La priorité : leur sourire
Parmi eux, Tony, 10 ans, accompagné de son grand-père Dominique, découvre une nouvelle liberté grâce au frame running. Étant atteint d'une encéphalopathie, le jeune garçon bénéficie ici d'un cadre qui facilite son autonomie. "Le but est de l'aider à devenir le plus autonome possible", confie son grand-père. Sur la piste, l'enthousiasme est palpable : "Regardez, il va même plus vite que moi à présent !" Avec un tricycle adapté au quotidien, Tony trouve dans cette pratique bien plus qu'un simple sport ; "Son sourire en dit long. Cela l'aide à oublier son handicap et à aspirer à performer, comme tous les enfants". Le prochain objectif ? Un stage en Danemark avec l'espoir de rivaliser sur le plan national.
Plus loin sur la piste, Léa, originaire de Vaucluse, partage son expérience. "Je me sens plus libre en frame running. Ça renforce le lien social et j'ai fait de nombreux amis ici", déclare-t-elle. Son père, Hervé Blasco, souligne l'impact positif de ce sport, après un incident ayant affecté ses fonctions motrices. "Aujourd'hui, elle participe à plusieurs compétitions, et l’autonomie qu’elle a acquise lui permet de courir seule, ce qui renforce notre lien".
Les résultats prometteurs ne s'accompagnent pas seulement d'une volonté de performance, mais de la création d'un véritable écosystème.
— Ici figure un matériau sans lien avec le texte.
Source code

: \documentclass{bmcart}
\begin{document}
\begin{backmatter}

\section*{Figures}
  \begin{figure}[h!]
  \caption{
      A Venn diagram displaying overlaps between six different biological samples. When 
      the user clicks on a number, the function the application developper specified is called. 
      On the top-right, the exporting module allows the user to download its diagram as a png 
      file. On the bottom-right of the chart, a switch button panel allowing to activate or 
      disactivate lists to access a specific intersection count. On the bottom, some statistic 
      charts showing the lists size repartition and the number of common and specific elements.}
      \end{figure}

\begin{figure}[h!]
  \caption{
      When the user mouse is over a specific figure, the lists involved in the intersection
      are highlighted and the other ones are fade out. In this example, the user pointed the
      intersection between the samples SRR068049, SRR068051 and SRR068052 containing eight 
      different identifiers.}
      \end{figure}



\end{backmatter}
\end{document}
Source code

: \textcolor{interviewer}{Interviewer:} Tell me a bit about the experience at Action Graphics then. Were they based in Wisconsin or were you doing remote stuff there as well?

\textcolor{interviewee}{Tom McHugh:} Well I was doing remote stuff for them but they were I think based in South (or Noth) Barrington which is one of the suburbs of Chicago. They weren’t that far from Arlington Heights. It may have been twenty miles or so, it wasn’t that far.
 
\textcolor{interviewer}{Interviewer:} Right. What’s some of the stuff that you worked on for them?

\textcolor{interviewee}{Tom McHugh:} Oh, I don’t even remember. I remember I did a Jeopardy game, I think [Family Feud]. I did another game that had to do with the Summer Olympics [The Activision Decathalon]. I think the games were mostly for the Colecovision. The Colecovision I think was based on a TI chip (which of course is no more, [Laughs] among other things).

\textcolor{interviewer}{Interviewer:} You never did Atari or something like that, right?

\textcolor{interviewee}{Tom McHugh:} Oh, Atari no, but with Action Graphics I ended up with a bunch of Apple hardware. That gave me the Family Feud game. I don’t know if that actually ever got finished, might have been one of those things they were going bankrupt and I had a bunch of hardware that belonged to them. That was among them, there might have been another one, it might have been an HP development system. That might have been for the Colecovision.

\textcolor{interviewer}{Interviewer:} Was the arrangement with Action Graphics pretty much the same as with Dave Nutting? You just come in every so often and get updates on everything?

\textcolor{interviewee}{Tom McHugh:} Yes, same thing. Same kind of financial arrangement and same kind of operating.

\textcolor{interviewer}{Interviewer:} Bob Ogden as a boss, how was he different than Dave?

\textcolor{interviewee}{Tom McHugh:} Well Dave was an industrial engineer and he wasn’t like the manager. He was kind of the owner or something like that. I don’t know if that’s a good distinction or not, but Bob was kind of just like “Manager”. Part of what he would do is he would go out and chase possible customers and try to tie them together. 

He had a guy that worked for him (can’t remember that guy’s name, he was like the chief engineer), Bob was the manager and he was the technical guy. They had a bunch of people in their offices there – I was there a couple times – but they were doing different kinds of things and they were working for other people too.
L'association "Les Mousquetaires Osent", présidée par Léa, soutient le cadre de développement de cette discipline, finançant la pension et l'hébergement d’une quinzaine d'athlètes lors du dernier stage. L'engagement de partenaires et le soutien communautaire sont essentiels pour pérenniser cette dynamique.
Avec l'approche des Jeux de 2028, il semblerait que l'avenir du frame running s'annonce radieux. En Lozère, les jeunes athlètes sont prêts à se faire un nom et à dépasser les limites de leur handicap, prouvant que le sport peut réellement changer des vies.